Favelas – Défis et Opportunités

Depuis les programmes Favela Bairro, PAC, MCMV, jusque l’actuel Morar Carioca, une grande expérience s’est accumulée et est aujourd’hui applicable à des contextes différents. Les plans de restructurations socio-spatiales, coordonnés par le pouvoir public, avec la participation des destinataires des projets et ayant pour consistance l’articulation des aspects urbains, architectoniques, environnementaux et infrastructuraux, sont la voie à emprunter pour redirectionner notre devoir urbain.

Les favelas de chaque pays et de chaque ville présentent des particularités et des échelles qui déterminent la nécessité d’un abord spécifique, basé sur la lecture de la structure du lieu, sur « l’écoute » des demandes, sur l’intersection multidisciplinaire, sur le renfort des centralités existantes et sur la création de nouvelles.

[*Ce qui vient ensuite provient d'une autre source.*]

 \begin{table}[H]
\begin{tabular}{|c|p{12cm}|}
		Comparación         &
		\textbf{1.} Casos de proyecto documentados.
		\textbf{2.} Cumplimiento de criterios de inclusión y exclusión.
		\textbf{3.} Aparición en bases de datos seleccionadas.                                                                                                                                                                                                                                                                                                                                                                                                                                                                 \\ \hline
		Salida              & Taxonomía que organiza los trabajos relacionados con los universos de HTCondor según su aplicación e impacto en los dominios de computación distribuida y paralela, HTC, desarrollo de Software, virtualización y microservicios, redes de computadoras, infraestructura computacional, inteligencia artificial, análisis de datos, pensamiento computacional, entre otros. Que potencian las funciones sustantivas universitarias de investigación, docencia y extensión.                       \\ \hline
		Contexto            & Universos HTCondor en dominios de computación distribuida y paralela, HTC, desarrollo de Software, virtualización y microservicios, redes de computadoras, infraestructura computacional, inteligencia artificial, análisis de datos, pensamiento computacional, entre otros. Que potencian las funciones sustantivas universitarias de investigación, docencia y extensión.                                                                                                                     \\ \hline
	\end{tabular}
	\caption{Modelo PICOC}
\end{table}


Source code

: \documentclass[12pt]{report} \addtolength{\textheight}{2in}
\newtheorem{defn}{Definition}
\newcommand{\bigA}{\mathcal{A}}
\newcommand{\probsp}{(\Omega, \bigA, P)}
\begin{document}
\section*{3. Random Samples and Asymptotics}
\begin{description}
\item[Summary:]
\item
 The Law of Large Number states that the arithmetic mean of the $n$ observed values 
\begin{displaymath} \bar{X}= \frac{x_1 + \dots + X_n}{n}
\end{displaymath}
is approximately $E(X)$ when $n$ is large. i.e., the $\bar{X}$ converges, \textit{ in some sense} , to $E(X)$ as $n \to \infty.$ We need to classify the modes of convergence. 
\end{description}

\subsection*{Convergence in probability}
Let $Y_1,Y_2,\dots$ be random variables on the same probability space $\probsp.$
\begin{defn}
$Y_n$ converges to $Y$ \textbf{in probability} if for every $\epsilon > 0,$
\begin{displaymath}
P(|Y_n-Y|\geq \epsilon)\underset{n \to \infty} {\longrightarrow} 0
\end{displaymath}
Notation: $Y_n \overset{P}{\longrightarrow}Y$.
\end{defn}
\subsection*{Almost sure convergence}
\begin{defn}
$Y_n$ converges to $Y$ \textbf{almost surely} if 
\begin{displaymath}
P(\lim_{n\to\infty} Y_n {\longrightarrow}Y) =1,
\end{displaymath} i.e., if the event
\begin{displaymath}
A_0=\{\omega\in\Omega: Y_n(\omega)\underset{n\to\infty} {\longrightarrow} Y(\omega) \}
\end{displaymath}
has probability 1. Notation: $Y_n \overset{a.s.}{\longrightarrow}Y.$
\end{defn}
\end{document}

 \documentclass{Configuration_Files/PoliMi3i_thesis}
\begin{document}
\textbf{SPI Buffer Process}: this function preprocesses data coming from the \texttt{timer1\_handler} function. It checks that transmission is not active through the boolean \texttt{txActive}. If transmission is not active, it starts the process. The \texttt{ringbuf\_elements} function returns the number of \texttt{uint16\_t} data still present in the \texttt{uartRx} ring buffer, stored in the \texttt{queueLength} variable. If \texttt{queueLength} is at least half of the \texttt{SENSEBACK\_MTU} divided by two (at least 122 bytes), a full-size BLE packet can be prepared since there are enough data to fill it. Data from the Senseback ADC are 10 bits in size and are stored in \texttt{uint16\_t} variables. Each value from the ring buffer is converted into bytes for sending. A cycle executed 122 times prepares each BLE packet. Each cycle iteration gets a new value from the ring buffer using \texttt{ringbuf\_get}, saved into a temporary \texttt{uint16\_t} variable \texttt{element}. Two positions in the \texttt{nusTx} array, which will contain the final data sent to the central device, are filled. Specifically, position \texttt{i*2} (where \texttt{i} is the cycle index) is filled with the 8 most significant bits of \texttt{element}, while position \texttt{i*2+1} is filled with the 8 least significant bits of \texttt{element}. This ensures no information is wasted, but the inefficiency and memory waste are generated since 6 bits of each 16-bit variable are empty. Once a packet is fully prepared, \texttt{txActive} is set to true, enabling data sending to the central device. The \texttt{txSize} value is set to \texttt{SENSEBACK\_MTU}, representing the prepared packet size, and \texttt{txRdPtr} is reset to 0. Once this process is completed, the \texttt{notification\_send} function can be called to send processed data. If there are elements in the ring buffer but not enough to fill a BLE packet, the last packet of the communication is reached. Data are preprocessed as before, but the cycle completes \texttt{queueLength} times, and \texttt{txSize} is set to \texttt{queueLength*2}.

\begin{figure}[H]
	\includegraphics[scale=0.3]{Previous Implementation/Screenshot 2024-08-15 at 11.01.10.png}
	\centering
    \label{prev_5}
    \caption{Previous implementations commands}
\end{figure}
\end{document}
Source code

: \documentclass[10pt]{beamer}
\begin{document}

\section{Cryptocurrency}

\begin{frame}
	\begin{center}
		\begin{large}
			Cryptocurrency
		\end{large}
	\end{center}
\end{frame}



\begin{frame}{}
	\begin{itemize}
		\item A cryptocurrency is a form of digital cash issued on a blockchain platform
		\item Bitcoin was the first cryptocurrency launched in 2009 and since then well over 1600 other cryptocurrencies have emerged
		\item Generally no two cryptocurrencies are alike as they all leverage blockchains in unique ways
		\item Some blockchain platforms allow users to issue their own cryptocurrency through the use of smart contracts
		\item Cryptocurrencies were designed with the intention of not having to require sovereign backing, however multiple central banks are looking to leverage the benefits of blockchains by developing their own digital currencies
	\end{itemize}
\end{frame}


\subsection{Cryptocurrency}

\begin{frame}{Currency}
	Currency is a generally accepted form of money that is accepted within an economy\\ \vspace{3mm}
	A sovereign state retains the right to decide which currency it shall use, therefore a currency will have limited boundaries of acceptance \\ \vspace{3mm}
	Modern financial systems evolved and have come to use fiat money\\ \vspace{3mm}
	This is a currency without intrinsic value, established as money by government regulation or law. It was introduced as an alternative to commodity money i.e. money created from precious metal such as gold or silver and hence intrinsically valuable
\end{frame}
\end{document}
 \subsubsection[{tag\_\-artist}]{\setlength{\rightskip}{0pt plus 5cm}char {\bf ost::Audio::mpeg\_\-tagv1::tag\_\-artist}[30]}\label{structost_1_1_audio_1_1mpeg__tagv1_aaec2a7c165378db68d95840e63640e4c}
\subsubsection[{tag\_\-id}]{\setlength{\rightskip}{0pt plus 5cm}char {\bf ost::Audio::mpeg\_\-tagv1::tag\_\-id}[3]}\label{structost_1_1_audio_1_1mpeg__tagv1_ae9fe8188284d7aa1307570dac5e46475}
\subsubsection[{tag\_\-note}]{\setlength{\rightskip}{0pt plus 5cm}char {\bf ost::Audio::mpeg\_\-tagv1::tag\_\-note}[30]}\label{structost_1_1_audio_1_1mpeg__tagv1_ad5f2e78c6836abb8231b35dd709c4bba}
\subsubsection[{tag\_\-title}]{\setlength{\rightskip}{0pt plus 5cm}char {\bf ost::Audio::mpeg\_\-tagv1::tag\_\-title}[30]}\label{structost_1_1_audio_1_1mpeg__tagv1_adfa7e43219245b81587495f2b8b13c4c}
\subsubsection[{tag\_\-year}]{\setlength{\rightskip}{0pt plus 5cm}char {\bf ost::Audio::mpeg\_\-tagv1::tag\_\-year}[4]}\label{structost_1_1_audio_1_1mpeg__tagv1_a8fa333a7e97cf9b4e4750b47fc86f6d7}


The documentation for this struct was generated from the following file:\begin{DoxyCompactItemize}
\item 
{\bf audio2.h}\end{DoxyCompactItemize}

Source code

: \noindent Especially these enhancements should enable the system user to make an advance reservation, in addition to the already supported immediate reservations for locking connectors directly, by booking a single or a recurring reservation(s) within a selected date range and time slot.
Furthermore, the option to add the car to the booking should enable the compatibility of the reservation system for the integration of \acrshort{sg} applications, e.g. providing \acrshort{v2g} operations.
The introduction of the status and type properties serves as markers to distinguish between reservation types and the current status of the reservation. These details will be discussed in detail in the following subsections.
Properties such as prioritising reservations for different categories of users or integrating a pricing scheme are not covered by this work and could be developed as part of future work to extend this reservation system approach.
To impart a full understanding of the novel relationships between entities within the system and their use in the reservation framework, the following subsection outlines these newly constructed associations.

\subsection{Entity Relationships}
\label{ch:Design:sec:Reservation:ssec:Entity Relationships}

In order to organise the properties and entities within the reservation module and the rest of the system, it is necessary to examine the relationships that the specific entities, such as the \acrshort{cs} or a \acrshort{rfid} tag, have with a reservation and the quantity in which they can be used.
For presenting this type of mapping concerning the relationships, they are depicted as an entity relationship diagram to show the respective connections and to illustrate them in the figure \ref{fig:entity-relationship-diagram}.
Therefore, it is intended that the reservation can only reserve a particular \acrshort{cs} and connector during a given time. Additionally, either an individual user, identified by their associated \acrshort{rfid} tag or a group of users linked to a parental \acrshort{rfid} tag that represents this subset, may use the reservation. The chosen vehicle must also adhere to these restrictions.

Le grand défi global qu’implique l’articulation de la ville et de la société divisée exige que l’on pense simultanément la logique urbaine moyennant la distribution équitable des investissements en équipements sociaux d’importance et de qualité, et la réponse aux plus grandes urgences. Ce qui oblige à réaliser le travail social et le projet physique de manière indissoluble.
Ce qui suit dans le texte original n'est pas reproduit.